Community. Belonging. Family. These are the keys to survival in real life and in the digital one. There are many great games out there, but they never quite feel as homey or as welcoming as a good online game. It's far more rewarding to beat a boss with a friend than by yourself. That's where a game like Blizzard's World of Warcraft comes in.
Blizzard has a fantastic online community and many of its games are structured around completing tasks as a team. But there's something more to Blizzard's community. It creates lifelong friendships, and some relationships go even deeper than that.
I'm a nerd. I don't know about you, but being a nerd in high school meant not having a lot of friends who shared your peculiar interests — especially since I'm also a girl. Life got pretty lonely sometimes, and gaming was one of my few outlets. But it was also a passion.

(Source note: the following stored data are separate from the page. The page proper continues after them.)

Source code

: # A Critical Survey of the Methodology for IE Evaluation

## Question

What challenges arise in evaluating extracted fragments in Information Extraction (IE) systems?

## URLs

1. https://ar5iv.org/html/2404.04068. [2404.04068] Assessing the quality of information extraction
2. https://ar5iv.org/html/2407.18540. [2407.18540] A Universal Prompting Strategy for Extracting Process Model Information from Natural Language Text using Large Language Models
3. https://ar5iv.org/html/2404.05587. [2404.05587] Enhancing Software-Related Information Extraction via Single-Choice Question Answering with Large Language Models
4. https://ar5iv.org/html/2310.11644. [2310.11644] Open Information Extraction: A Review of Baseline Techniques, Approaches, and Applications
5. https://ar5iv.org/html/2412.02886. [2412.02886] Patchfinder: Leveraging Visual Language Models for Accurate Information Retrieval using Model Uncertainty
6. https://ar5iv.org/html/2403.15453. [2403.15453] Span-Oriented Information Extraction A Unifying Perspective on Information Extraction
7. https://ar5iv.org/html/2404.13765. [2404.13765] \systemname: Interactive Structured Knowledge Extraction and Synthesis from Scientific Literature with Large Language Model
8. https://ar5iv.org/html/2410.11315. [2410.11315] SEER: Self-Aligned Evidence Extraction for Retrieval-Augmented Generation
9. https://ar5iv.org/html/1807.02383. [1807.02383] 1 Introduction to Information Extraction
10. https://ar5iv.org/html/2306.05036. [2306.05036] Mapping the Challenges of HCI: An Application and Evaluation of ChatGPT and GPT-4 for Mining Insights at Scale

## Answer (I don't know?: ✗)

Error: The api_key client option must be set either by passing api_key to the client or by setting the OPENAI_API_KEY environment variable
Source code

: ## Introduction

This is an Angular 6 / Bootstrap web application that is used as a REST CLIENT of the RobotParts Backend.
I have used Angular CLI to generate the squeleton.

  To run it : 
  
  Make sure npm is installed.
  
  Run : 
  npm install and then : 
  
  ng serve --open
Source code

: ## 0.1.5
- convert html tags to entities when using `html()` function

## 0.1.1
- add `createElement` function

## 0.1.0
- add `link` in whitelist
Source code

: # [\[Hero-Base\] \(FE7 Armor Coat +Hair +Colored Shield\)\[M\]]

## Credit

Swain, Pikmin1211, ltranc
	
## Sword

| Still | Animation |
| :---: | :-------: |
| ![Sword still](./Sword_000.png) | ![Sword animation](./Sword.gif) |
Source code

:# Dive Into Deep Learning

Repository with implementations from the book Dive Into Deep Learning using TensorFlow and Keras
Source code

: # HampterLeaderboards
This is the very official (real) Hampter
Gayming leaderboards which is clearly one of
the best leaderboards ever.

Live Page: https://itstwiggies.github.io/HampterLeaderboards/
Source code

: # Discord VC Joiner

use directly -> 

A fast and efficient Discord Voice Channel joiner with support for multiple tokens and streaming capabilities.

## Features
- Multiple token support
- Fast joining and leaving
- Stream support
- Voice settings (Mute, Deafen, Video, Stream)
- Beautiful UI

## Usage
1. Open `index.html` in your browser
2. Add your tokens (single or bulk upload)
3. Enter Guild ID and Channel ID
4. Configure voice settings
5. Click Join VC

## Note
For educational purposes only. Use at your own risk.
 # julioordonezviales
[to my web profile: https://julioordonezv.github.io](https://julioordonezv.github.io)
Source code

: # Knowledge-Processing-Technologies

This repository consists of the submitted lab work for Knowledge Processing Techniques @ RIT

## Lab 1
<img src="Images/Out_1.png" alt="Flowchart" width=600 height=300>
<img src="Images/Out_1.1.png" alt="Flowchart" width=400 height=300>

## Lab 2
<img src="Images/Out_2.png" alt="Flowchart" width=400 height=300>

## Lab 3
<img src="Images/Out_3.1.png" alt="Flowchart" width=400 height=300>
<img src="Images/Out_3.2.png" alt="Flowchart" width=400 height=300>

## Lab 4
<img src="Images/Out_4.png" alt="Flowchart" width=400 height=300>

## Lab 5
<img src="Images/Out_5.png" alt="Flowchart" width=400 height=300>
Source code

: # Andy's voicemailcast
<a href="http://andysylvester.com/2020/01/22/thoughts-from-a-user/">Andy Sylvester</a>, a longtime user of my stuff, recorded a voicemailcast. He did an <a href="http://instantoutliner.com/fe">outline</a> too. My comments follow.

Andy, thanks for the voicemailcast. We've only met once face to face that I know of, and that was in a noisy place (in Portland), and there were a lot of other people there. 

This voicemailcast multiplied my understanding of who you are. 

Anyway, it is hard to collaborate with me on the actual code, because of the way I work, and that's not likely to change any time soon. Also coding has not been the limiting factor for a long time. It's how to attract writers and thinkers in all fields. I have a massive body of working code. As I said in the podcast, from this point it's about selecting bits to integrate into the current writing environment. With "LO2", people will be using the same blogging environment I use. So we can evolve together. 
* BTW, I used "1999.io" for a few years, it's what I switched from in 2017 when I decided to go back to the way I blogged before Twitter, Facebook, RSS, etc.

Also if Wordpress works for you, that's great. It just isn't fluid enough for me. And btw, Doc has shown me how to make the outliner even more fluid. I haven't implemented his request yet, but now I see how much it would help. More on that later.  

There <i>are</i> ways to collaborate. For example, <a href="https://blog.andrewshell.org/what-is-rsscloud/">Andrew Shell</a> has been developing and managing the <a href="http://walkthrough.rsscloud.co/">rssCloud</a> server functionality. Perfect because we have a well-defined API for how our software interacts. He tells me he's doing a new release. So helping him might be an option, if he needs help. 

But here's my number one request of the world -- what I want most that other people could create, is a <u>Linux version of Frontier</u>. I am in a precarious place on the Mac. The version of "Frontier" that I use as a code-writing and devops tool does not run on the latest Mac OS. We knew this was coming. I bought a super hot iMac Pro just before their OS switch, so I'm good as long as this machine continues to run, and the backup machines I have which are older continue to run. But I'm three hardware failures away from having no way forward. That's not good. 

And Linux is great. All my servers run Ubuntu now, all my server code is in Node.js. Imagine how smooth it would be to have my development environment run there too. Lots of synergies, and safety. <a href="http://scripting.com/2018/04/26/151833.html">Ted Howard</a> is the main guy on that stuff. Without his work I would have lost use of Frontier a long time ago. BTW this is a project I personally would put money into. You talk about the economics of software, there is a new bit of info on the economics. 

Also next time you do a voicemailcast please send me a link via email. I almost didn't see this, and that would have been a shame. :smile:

As with all passions, I wanted to share my accomplishments with my close friends. Unfortunately, they never knew what I was talking about and often just wrote me off when I'd excitedly explain to them how I kicked butt in the arena or took down a particular boss. Eventually they'd just give up and I'd go back to feeling lonely and misunderstood.
World of Warcraft has guilds, which are loose families of players who tackle the game's challenges and hang out in a chatroom together.
I remember the first time I joined a guild. Suddenly, I had a slew of people who could help me with quests or answer questions about something I was having a difficult time understanding. I had people who I could easily trade with for a better deal than I could with some BK Randy (bad kid random). And every time I leveled up, I'd have someone shoot me a "congrats!"
Eventually it got to the point that on our downtime between battles, we'd start talking about more personal things and getting to know each other on a real-life basis. To me, that was the real treasure that I took from this game. Something happened that I didn't expect: I made lasting relationships with people who were just like me.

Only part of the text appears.